Areas of Interest & Expertise
- Dynamical Models
- Graph Theory
- Collective Phenomenon
- Algorithmic Thinking
- Computational Neuroscience
Kaustubh is a Visiting Faculty at the School of Arts and Sciences.
She had joined the University in January 2019 and she teaches Physics, Mathematics and Programming in the School of Arts and Sciences.
Prior to this, she was teaching at the Post Graduate Department of Physics in Vijaya College, Bangalore University.
She finished her PhD from the School of Physical Sciences, Jawaharlal Nehru University in 2013. She worked as a DS Kothari Postdoctoral fellow at the Department of Mathematics, Indian Institute of Science (2014−2017).
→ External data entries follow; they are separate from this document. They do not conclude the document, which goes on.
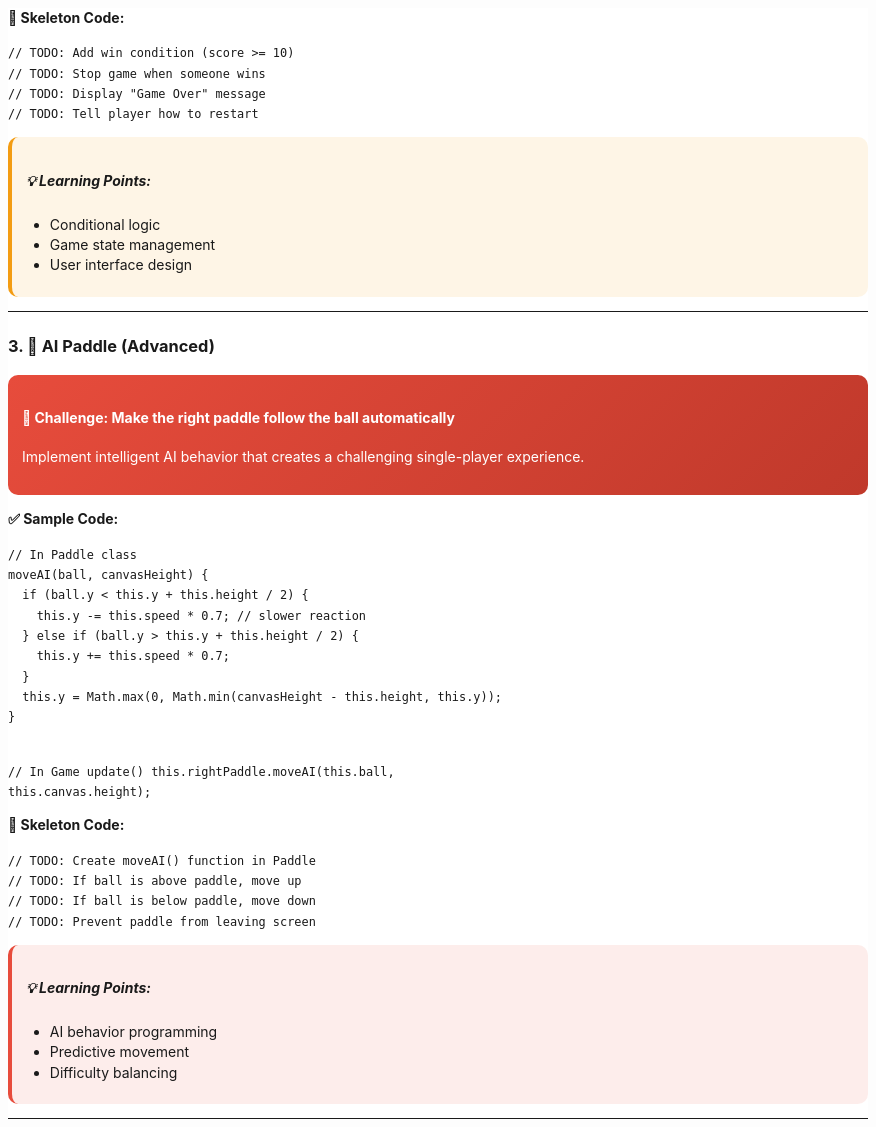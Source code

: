 **📝 Skeleton Code:**
<div class="code-block">
<pre><code>// TODO: Add win condition (score >= 10)
// TODO: Stop game when someone wins
// TODO: Display "Game Over" message
// TODO: Tell player how to restart</code></pre>
</div>

<div style="background: rgba(243, 156, 18, 0.1); padding: 1rem; border-radius: 10px; margin: 1rem 0; border-left: 4px solid #f39c12;">
  <h5>💡 Learning Points:</h5>
  <ul style="margin: 0.5rem 0;">
    <li>Conditional logic</li>
    <li>Game state management</li>
    <li>User interface design</li>
  </ul>
</div>

---

### 3. 🔴 AI Paddle (Advanced)  
<div style="background: linear-gradient(135deg, #e74c3c, #c0392b); color: white; padding: 1rem; border-radius: 10px; margin: 1rem 0;">
  <h4>🎯 Challenge: Make the right paddle follow the ball automatically</h4>
  <p>Implement intelligent AI behavior that creates a challenging single-player experience.</p>
</div>

**✅ Sample Code:**
<div class="code-block">
<pre><code>// In Paddle class
moveAI(ball, canvasHeight) {
  if (ball.y < this.y + this.height / 2) {
    this.y -= this.speed * 0.7; // slower reaction
  } else if (ball.y > this.y + this.height / 2) {
    this.y += this.speed * 0.7;
  }
  this.y = Math.max(0, Math.min(canvasHeight - this.height, this.y));
}

// In Game update()
this.rightPaddle.moveAI(this.ball, this.canvas.height);</code></pre>
</div>

**📝 Skeleton Code:**
<div class="code-block">
<pre><code>// TODO: Create moveAI() function in Paddle
// TODO: If ball is above paddle, move up
// TODO: If ball is below paddle, move down
// TODO: Prevent paddle from leaving screen</code></pre>
</div>

<div style="background: rgba(231, 76, 60, 0.1); padding: 1rem; border-radius: 10px; margin: 1rem 0; border-left: 4px solid #e74c3c;">
  <h5>💡 Learning Points:</h5>
  <ul style="margin: 0.5rem 0;">
    <li>AI behavior programming</li>
    <li>Predictive movement</li>
    <li>Difficulty balancing</li>
  </ul>
</div>

---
She has extensively worked with automata models to understand simple neuronal dynamics in networks of neurons. In her recent work, she (along with her co-authors) reviewed and outlined some of the key results and findings in the field of generalised synchronisation, a fundamental phenomenon observed in nonlinear dynamics.
She loves to travel and indulge in local cuisines and adventure activities. She practices Buddhism and enjoys reading spiritual books.
Mathematical Methods in Physics 1
Experimental Foundations: Perform experiments that were significant milestones in the development of physics.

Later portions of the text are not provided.